By that point, Hawaiian musicians had developed a very distinctive style which would be extremely important to popular music worldwide. Hawaiian musicians touring the US and elsewhere often featured the Ukulele, a small four string guitar-like instrument. Ukuleles were extremely popular in the early twentieth century: recordings frequently mention the Ukulele as a sign of both exotic Hawaiian authenticity and ragtime modernity as in "Ragging the Songs Mother Used to Sing" or "When Old Bill Bailey Plays the Ukalele," both sung by Nora Bayes.
Hawaiian musicians also developed a distinctive style of playing the six string guitar, as you can hear in a Hawaiian native Frank Ferera's recording of "Kamehameha," in which the instrument was set face up on the players’ lap and a steel bar run along the strings to change pitch. You can see this technique in the photograph of Ferera to the left.
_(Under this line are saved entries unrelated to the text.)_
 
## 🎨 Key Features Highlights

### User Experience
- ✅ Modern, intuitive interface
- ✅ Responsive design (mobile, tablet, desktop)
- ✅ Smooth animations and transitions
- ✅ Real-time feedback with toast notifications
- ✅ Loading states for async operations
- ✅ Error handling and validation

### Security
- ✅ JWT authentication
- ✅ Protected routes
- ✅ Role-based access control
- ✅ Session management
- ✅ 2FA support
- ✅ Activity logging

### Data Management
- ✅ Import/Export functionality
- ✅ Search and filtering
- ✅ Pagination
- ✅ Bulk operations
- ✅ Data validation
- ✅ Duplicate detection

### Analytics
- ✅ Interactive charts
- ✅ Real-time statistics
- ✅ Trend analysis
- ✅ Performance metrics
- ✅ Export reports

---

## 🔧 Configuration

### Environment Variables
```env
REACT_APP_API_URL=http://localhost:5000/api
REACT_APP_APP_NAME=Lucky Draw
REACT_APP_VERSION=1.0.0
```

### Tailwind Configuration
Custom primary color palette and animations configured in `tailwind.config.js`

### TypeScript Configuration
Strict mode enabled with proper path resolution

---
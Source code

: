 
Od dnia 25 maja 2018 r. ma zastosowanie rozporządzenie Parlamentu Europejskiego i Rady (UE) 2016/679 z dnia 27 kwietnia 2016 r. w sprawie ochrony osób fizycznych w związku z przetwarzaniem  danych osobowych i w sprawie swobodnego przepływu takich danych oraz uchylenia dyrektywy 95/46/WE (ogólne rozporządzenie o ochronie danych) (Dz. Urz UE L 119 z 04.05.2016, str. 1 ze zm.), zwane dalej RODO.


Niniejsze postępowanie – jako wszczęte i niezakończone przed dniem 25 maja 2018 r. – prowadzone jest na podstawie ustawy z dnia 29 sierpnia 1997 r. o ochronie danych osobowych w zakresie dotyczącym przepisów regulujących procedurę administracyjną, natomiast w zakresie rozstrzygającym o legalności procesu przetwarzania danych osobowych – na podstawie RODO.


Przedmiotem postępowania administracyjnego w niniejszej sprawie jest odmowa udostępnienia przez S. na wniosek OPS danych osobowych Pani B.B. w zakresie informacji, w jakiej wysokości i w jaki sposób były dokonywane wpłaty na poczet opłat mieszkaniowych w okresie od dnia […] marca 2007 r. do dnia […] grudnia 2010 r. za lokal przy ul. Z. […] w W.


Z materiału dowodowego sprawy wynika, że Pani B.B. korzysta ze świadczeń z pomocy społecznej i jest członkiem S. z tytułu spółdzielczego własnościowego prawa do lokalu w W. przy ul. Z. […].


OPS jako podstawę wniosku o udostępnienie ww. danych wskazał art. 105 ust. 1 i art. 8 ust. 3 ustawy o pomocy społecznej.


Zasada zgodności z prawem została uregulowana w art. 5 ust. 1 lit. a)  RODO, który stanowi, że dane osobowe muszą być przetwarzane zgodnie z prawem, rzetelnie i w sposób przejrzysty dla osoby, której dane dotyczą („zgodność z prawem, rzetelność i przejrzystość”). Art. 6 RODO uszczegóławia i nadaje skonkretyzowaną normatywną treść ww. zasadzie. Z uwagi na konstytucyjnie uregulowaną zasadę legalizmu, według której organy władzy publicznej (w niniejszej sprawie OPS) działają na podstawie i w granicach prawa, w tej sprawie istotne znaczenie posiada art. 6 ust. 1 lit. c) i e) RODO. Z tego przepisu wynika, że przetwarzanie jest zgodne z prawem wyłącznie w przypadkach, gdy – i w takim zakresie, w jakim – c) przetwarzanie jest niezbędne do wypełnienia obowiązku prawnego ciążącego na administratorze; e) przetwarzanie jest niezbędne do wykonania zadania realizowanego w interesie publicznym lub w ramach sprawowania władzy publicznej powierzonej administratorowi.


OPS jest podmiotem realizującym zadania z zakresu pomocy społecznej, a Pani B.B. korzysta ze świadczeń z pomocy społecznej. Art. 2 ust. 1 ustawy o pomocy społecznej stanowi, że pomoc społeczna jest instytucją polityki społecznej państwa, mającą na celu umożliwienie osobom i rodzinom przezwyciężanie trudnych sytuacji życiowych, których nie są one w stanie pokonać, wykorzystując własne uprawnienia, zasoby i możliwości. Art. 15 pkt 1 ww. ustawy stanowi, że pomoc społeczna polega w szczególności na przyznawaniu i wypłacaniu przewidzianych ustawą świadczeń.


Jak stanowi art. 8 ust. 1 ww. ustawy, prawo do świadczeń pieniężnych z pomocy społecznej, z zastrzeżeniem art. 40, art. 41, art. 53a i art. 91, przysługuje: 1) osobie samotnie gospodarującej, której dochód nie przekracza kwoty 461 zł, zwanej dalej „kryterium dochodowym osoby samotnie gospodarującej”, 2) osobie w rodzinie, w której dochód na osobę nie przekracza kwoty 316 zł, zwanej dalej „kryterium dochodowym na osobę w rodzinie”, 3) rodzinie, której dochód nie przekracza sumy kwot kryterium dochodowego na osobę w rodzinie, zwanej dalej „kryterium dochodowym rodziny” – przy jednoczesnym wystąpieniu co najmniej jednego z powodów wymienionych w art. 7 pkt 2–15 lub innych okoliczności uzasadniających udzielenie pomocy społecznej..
With the right tuning, the player could articulate chords and melody in a unique style, referred to as “lap steel” or "Hawaiian” or “steel guitar” as opposed to the familiar “Spanish guitar.”
"Hawaii Ponoi," sometimes called the Hawaiian national anthem, includes both ukuleles and Hawaiian style lap steel guitar, along with lyrics in Hawaiian. It represents an example of the music Hawaiians developed for their own enjoyment and use.
Hawaiian musicians are well represented in early recordings, with songs by vocal groups and steel guitar players. Hawaiian songs aimed at the US market, like "Liaika Wai Mapuna," combined familiar melodic patterns with novel instrumentation and sounds. You can find Hawaiian musicians singing in Hawaiian and English, such as in "Kamehameha" sung by Ferera and his wife, Helen Louise. You can also find non-Hawaiians from the mainland singing songs that both celebrate and mock Hawaii and its culture, like "They're Wearing them Higher in Hawaii" and "O'Brien is Tryin' to Learn Hawaiian."
The Hawaiian steel guitar would go on the be extremely influential in both blues and country music. For example, W.C. Handy, in his autobiography, described how he was inspired to “invent” the blues at a rural train station in Mississippi. "A lean, loose-jointed Negro had commenced plunking a guitar beside me while I slept. His clothes were rags; his feet peeped out of his shoes. His face had on it some of the sadness of the ages. As he played, he pressed a knife on the strings of a guitar in a manner popularized by Hawaiian guitarists who used steel bars. The effect was unforgettable." Similarly, lap steel guitar would become central to American country music as well: bands playing in the “country” genre will almost invariably have a steel guitar of some sort. You can hear both blues and country infuences in "The Laughing Rag."
But in both blues and country music, what looks to us like the authetic sound of either African American folk culture or the folk culture of rural white people is partly a legacy of the American conquest of Hawaii.
- John Troutman. Kīkā Kila: How the Hawaiian Steel Guitar Changed the Sound of Modern Music (Chapel Hill: The University of North Carolina Press, 2016).